The purpose of a face mask, when worn by a patient suspected or confirmed with an illness such as in influenza or tuberculosis, is to reduce the amount of large infectious particles released as the patient talks, sneezes, or coughs; this limits their concentration in the room air and reduces the infection risk to others who are present.
However, face masks by design do not seal tightly to the wearer’s face. Therefore, they allow unfiltered air to easily flow around the sides of the face mask into the breathing zone and respiratory tract of the wearer. In addition, the materials used for face masks are not regulated for their ability to filter particles and are known to vary greatly between models. This makes it possible for small particles to pass through or around the face mask and be inhaled by the wearer.
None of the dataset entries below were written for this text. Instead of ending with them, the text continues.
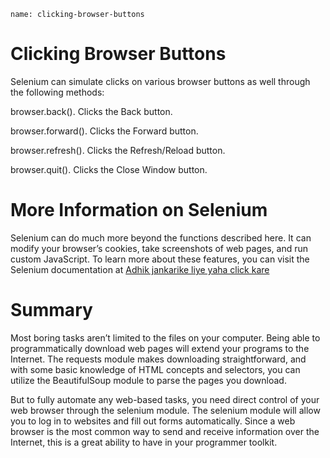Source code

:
 ```ngMeta
name: clicking-browser-buttons
```
# Clicking Browser Buttons
Selenium can simulate clicks on various browser buttons as well through the following methods:

browser.back(). Clicks the Back button.

browser.forward(). Clicks the Forward button.

browser.refresh(). Clicks the Refresh/Reload button.

browser.quit(). Clicks the Close Window button.

# More Information on Selenium
Selenium can do much more beyond the functions described here. It can modify your browser’s cookies, take screenshots of web pages, and run custom JavaScript. To learn more about these features, you can visit the Selenium documentation at <span><a href="http://selenium-python.readthedocs.org/">Adhik jankarike liye yaha click kare</a></span>

# Summary
Most boring tasks aren’t limited to the files on your computer. Being able to programmatically download web pages will extend your programs to the Internet. The requests module makes downloading straightforward, and with some basic knowledge of HTML concepts and selectors, you can utilize the BeautifulSoup module to parse the pages you download.

But to fully automate any web-based tasks, you need direct control of your web browser through the selenium module. The selenium module will allow you to log in to websites and fill out forms automatically. Since a web browser is the most common way to send and receive information over the Internet, this is a great ability to have in your programmer toolkit.
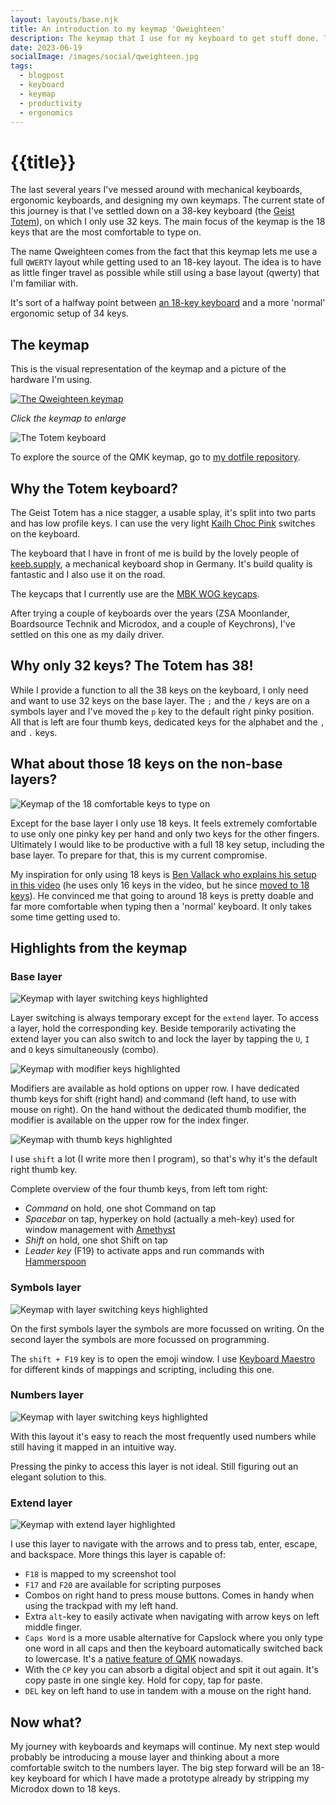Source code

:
 ```yaml
---
layout: layouts/base.njk
title: An introduction to my keymap 'Qweighteen'
description: The keymap that I use for my keyboard to get stuff done. The halfway point between 34 and 18 keys.
date: 2023-06-19
socialImage: /images/social/qweighteen.jpg
tags:
  - blogpost
  - keyboard
  - keymap
  - productivity
  - ergonomics
---
```


# {{title}}

The last several years I've messed around with mechanical keyboards, ergonomic keyboards, and designing my own keymaps. The current state of this journey is that I've settled down on a 38-key keyboard (the [Geist Totem](https://github.com/GEIGEIGEIST/TOTEM)), on which I only use 32 keys. The main focus of the keymap is the 18 keys that are the most comfortable to type on.

The name Qweighteen comes from the fact that this keymap lets me use a full `QWERTY` layout while getting used to an 18-key layout. The idea is to have as little finger travel as possible while still using a base layout (qwerty) that I'm familiar with.

It's sort of a halfway point between [an 18-key keyboard](https://github.com/benvallack/zmk-config-piano) and a more 'normal' ergonomic setup of 34 keys.

## The keymap

This is the visual representation of the keymap and a picture of the hardware I'm using.

[![The Qweighteen keymap](/images/keymap/keymap-qweighteen.png)](/images/keymap/keymap-qweighteen.png)

*Click the keymap to enlarge*

![The Totem keyboard](/images/keymap/totem.jpg)

To explore the source of the QMK keymap, go to [my dotfile repository](https://github.com/reinier/dotfiles/tree/main/totem).

## Why the Totem keyboard?

The Geist Totem has a nice stagger, a usable splay, it's split into two parts and has low profile keys. I can use the very light [Kailh Choc Pink](https://splitkb.com/products/kailh-low-profile-choc-switches) switches on the keyboard.

The keyboard that I have in front of me is build by the lovely people of [keeb.supply](https://keeb.supply/), a mechanical keyboard shop in Germany. It's build quality is fantastic and I also use it on the road.

The keycaps that I currently use are the [MBK WOG keycaps](https://keeb.supply/products/mbk-wog-keycaps).

After trying a couple of keyboards over the years (ZSA Moonlander, Boardsource Technik and Microdox, and a couple of Keychrons), I've settled on this one as my daily driver.

## Why only 32 keys? The Totem has 38!

While I provide a function to all the 38 keys on the keyboard, I only need and want to use 32 keys on the base layer. The `;` and the `/` keys are on a symbols layer and I've moved the `p` key to the default right pinky position. All that is left are four thumb keys, dedicated keys for the alphabet and the `,` and `.` keys.

## What about those 18 keys on the non-base layers?

![Keymap of the 18 comfortable keys to type on](/images/keymap/18-keys.jpg)

Except for the base layer I only use 18 keys. It feels extremely comfortable to use only one pinky key per hand and only two keys for the other fingers. Ultimately I would like to be productive with a full 18 key setup, including the base layer. To prepare for that, this is my current compromise.

My inspiration for only using 18 keys is [Ben Vallack who explains his setup in this video](https://www.youtube.com/watch?v=5RN_4PQ0j1A&t=8s) (he uses only 16 keys in the video, but he since [moved to 18 keys](https://www.youtube.com/watch?v=NAUxTR4vGys)). He convinced me that going to around 18 keys is pretty doable and far more comfortable when typing then a 'normal' keyboard. It only takes some time getting used to.

## Highlights from the keymap

### Base layer

![Keymap with layer switching keys highlighted](/images/keymap/base-layer-switching.jpg)

Layer switching is always temporary except for the `extend` layer. To access a layer, hold the corresponding key. Beside temporarily activating the extend layer you can also switch to and lock the layer by tapping the `U`, `I` and `O` keys simultaneously (combo).

![Keymap with modifier keys highlighted](/images/keymap/base-modifiers.jpg)

Modifiers are available as hold options on upper row. I have dedicated thumb keys for shift (right hand) and command (left hand, to use with mouse on right). On the hand without the dedicated thumb modifier, the modifier is available on the upper row for the index finger.

![Keymap with thumb keys highlighted](/images/keymap/base-thumbkeys.jpg)

I use `shift` a lot (I write more then I program), so that's why it's the default right thumb key.

Complete overview of the four thumb keys, from left tom right:

- *Command* on hold, one shot Command on tap
- *Spacebar* on tap, hyperkey on hold (actually a meh-key) used for window management with [Amethyst](https://ianyh.com/amethyst/)
- *Shift* on hold, one shot Shift on tap
- *Leader key* (F19) to activate apps and run commands with [Hammerspoon](http://www.hammerspoon.org/)

### Symbols layer

![Keymap with layer switching keys highlighted](/images/keymap/symbols-emoji.jpg)

On the first symbols layer the symbols are more focussed on writing. On the second layer the symbols are more focussed on programming.

The `shift + F19` key is to open the emoji window. I use [Keyboard Maestro](https://www.keyboardmaestro.com/main/) for different kinds of mappings and scripting, including this one.

### Numbers layer

![Keymap with layer switching keys highlighted](/images/keymap/numbers.jpg)

With this layout it's easy to reach the most frequently used numbers while still having it mapped in an intuitive way.

Pressing the pinky to access this layer is not ideal. Still figuring out an elegant solution to this.

### Extend layer

![Keymap with extend layer highlighted](/images/keymap/extend.jpg)

I use this layer to navigate with the arrows and to press tab, enter, escape, and backspace. More things this layer is capable of:

- `F18` is mapped to my screenshot tool
- `F17` and `F20` are available for scripting purposes
- Combos on right hand to press mouse buttons. Comes in handy when using the trackpad with my left hand.
- Extra `alt`-key to easily activate when navigating with arrow keys on left middle finger.
- `Caps Word` is a more usable alternative for Capslock where you only type one word in all caps and then the keyboard automatically switched back to lowercase. It's a [native feature of QMK](https://github.com/qmk/qmk_firmware/blob/master/docs/feature_caps_word.md) nowadays.
- With the `CP` key you can absorb a digital object and spit it out again. It's copy paste in one single key. Hold for copy, tap for paste.
- `DEL` key on left hand to use in tandem with a mouse on the right hand.

## Now what?

My journey with keyboards and keymaps will continue. My next step would probably be introducing a mouse layer and thinking about a more comfortable switch to the numbers layer. The big step forward will be an 18-key keyboard for which I have made a prototype already by stripping my Microdox down to 18 keys.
This is why they are not considered respiratory protection— face masks do NOT provide the wearer with a reliable level of protection from inhaling smaller particles, including those emitted into the room air by a patient who is exhaling or coughing, or generated during certain medical procedures.
The purpose of a respirator when worn by healthcare personnel, for example a N95 filtering facepiece respirator, is typically to protect the wearer by reducing the concentration of infectious particles in the air inhaled by the wearer. These particles may come from infectious patients who are exhaling, talking, sneezing, or coughing in the rooms in which healthcare personnel are working; from medical procedures performed on infectious patients (e.g., using bone saws or performing bronchoscopies); or from laboratory procedures (e.g., operating centrifuges, blenders, or aspiration equipment) that may aerosolize pathogens.
Respirators are designed and regulated to provide a known level of protection when
used within the context of a comprehensive and effective respiratory protection program. For example, filtering facepiece respirators are designed to seal tightly to the face when the proper model and size is selected for the individual by using a t test procedure. The wearer can then be assured that inhaled air is forced through the filtering material, which allows contaminants to be captured and reduces exposure to both large droplets and small infectious particles.